The basolateral amygdala (BLA) is a brain area that has almost entirely been investigated in relation to fear and emotion. Researchers have just lately begun to wonder if the BLA has a wider, overarching function in memory and behavior. Despite this, little is known about the BLA's neural activity during naturalistic behavior.

Neuroscientists at UCL's Sainsbury Wellcome Centre studied neuronal activity in this brain area while rats were permitted to participate in a range of ethological stimuli to answer these questions. Food, prey, and conspecifics are examples of ethological stimuli that are important to the animal's survival and the transmission of its genes. The researchers show that the BLA has robust reactions to these types of events in a new study published today in Cell Reports.
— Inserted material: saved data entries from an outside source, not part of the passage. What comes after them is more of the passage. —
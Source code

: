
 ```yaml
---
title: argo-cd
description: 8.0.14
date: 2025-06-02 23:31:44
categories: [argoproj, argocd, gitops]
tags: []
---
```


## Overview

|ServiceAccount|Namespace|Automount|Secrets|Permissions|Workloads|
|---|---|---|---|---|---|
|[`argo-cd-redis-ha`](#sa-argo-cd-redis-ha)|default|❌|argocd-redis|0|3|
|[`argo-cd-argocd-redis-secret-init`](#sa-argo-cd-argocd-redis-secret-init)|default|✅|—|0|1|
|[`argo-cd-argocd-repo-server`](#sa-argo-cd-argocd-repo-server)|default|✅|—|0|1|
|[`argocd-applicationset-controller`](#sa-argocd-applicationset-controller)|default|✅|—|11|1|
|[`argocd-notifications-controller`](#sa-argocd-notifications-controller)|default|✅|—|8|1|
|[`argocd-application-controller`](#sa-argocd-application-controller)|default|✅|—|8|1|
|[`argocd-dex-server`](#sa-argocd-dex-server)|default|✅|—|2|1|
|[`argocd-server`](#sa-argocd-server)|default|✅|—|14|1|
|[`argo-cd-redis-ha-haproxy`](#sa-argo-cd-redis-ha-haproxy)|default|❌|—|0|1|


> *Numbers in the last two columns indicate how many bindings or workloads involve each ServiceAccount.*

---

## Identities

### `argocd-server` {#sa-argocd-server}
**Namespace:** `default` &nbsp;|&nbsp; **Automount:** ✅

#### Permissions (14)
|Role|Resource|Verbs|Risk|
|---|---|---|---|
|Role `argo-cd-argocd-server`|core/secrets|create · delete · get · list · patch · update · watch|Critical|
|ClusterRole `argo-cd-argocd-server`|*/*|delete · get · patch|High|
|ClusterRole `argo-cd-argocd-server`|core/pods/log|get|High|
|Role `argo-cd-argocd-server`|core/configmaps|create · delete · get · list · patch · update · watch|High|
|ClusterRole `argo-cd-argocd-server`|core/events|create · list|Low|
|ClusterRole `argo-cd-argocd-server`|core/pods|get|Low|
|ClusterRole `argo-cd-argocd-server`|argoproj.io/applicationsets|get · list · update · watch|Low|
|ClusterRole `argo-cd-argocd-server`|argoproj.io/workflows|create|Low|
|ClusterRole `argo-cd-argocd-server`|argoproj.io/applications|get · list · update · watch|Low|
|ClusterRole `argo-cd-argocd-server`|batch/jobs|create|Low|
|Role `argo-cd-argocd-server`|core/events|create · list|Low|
The rats were naturally intrigued to interact with the naturalistic stimuli in this study because they were significant to them in their daily lives. Male and female rats, food, and a moving toy mouse were among the complex multisensory stimuli used. "Traditionally, research has focused on studying the BLA in rats during trained tasks. Instead, we wanted to observe neuronal activity while rats were freely behaving to see if we could find an overarching role for the BLA during natural behaviour that might tie together the previous lines of research," said Cristina Mazuski, Research Fellow in the O'Keefe Lab at the Sainsbury Wellcome Centre and lead author on the paper.

Mazuski and O'Keefe used Neuropixels to record from hundreds of neurons in the rat BLA at the same time and connect single-cell neural activity with complicated behavior to find several classes of cells in the BLA that react to ethological inputs. They discovered and defined two new types of cells in the BLA: event-specific neurons, which reacted to only one of the four stimulus classes, and panresponsive neurons, which responded to most or all of the stimuli equally effectively.

Surprisingly, 1/3 of the cells showed an active memory response, which lasted not only throughout the event but also for many minutes thereafter. The scientists think that these after-responses are operating as a memory system, prompting other brain areas to retain information about various components of the event and the conditions surrounding it.

Prof. O'Keefe, the paper's senior author, said about these aspects of the findings: "These findings position the basolateral amygdala at the centre of the social/ethological brain and open up a whole research programme investigating what other naturally-occuring stimuli the rest of the (normally silent) BLA cells are interested in. They also direct our attention to the memory functions of the amygdala which have not, to date, received sufficient consideration."

The researchers were able to examine the circuit connections while concurrently recording from multiple neurons utilizing Neuropixels probes. They were able to deduce the flow of information from more-specific neurons, such as those responding to female rats or food, to the less-specific panresponsive neurons by looking at the correlated activity of various single neurons.

"This initial study opens up a lot of future avenues for research. The next steps are to find out what the responses are sensitive to, how robust they are and confirm whether they play a role in memory," Cristina explains.